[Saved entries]
*****
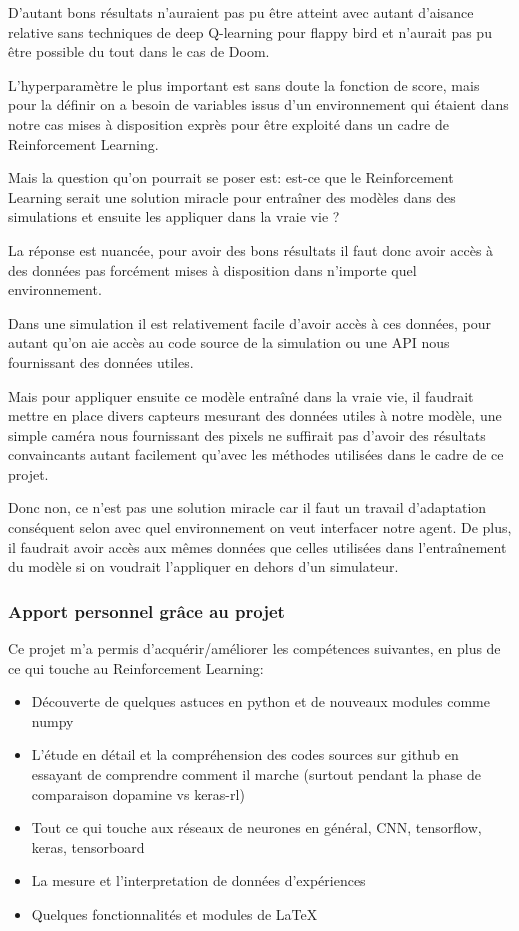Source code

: \documentclass[a4paper,10pt,openany,oneside]{report}
\begin{document}
D'autant bons résultats n'auraient pas pu être atteint avec autant d'aisance relative sans techniques de deep Q-learning pour flappy bird et n'aurait pas pu être possible du tout dans le cas de Doom.

L'hyperparamètre le plus important est sans doute la fonction de score, mais pour la définir on a besoin de variables issus d'un environnement qui étaient dans notre cas mises à disposition exprès pour être exploité dans un cadre de Reinforcement Learning. 

Mais la question qu'on pourrait se poser est: est-ce que le Reinforcement Learning serait une solution miracle pour entraîner des modèles dans des simulations et ensuite les appliquer dans la vraie vie ?

La réponse est nuancée, pour avoir des bons résultats il faut donc avoir accès à des données pas forcément mises à disposition dans n'importe quel environnement.

Dans une simulation il est relativement facile d'avoir accès à ces données, pour autant qu'on aie accès au code source de la simulation ou une API nous fournissant des données utiles.

Mais pour appliquer ensuite ce modèle entraîné dans la vraie vie, il faudrait mettre en place divers capteurs mesurant des données utiles à notre modèle, une simple caméra nous fournissant des pixels ne suffirait pas d'avoir des résultats convaincants autant facilement qu'avec les méthodes utilisées dans le cadre de ce projet.

Donc non, ce n'est pas une solution miracle car il faut un travail d'adaptation conséquent selon avec quel environnement on veut interfacer notre agent. De plus, il faudrait avoir accès aux mêmes données que celles utilisées dans l'entraînement du modèle si on voudrait l'appliquer en dehors d'un simulateur.
\subsubsection*{Apport personnel grâce au projet}
Ce projet m'a permis d'acquérir/améliorer les compétences suivantes, en plus de ce qui touche au Reinforcement Learning:
\begin{itemize}
	\item Découverte de quelques astuces en python et de nouveaux modules comme numpy
	\item L'étude en détail et la compréhension des codes sources sur github en essayant de comprendre comment il marche (surtout pendant la phase de comparaison dopamine vs keras-rl)
	\item Tout ce qui touche aux réseaux de neurones en général, CNN, tensorflow, keras, tensorboard
	\item La mesure et l'interpretation de données d'expériences
	\item Quelques fonctionnalités et modules de LaTeX
\end{itemize}
\end{document}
*****
Identify the lines of the data that contain the word "solution". Copy each of them.

◆ **ANSWER TO THE PROBLEM**:
Mais la question qu'on pourrait se poser est: est-ce que le Reinforcement Learning serait une solution miracle pour entraîner des modèles dans des simulations et ensuite les appliquer dans la vraie vie ?
Donc non, ce n'est pas une solution miracle car il faut un travail d'adaptation conséquent selon avec quel environnement on veut interfacer notre agent. De plus, il faudrait avoir accès aux mêmes données que celles utilisées dans l'entraînement du modèle si on voudrait l'appliquer en dehors d'un simulateur.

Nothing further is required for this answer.